On the whole, most work developed for a project is used, albeit with some trimming here and there. It’s rare to have created work that is not used at all.

Proving Others’ Concepts

The usual “use case” for proof-of-concept designs is actually after a grant has been funded, and the grant recipients have to deliver. Then, we have to cobble the technologies and align the work in order to proceed. The grant funding oversight is usually good enough that the technological piece is actually doable with the available tech. In these cases, every bit of work is used because these projects tend to be that ambitious.

Evolutionary Prototypes

Evolutionary prototypes are those that are mock-ups with placeholder images and text, but these are evolved into full functionality (and deployment) at some point. That’s the expectation. They evolve into a kind of completion.

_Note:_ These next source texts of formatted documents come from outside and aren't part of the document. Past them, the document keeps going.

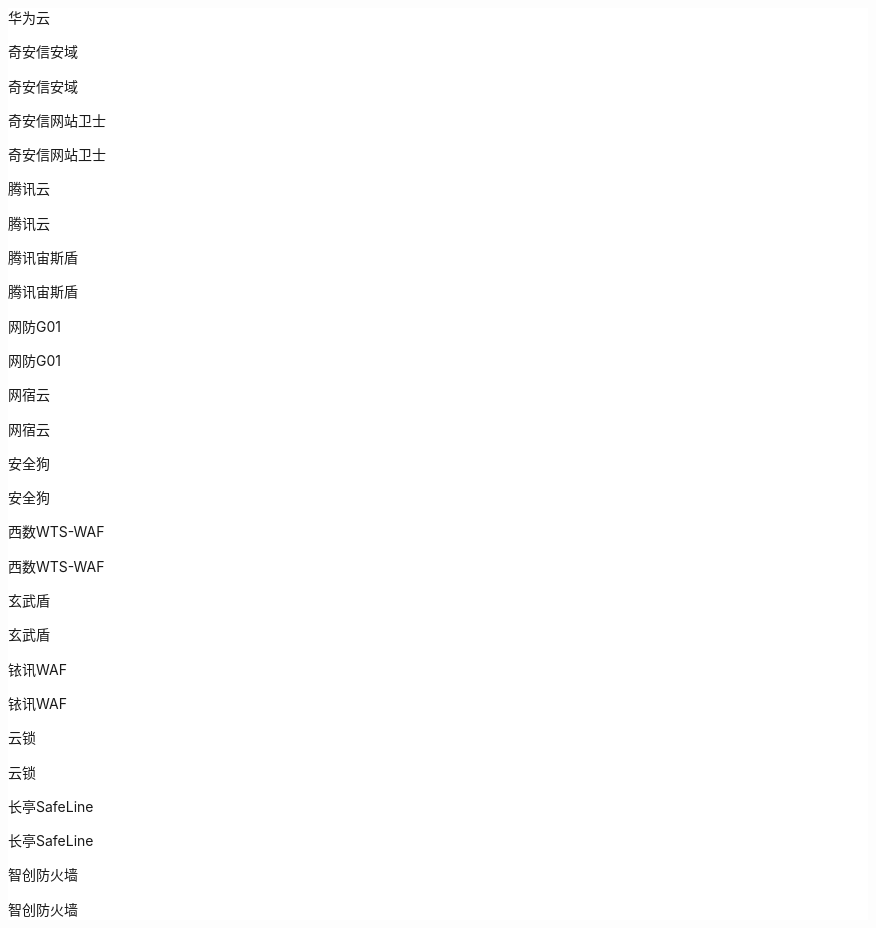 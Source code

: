 
华为云

奇安信安域


奇安信安域

奇安信网站卫士


奇安信网站卫士

腾讯云


腾讯云

腾讯宙斯盾


腾讯宙斯盾

网防G01


网防G01

网宿云


网宿云

安全狗


安全狗

西数WTS-WAF


西数WTS-WAF

玄武盾


玄武盾

铱讯WAF


铱讯WAF

云锁


云锁

长亭SafeLine


长亭SafeLine

智创防火墙


智创防火墙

I’ve never had outright throwaway work, which models a product or a system and then is not used at all. One project came close—with verification of a technology for delivering a kind of storytelling but with the supervisor neither liking the imagery nor some aspects of the storyline. Here, we kept the frame but not the initial contents.

Finding Applications

Sometimes, it takes a bit of creativity to see how to use the various digital contents and the design ideas. The interesting thing is that a problem solved once will reoccur, and it just takes being aware of the analogical application to create something new. None of that learning is ever lost, even if a project ends up with a side piece that is shelved temporarily.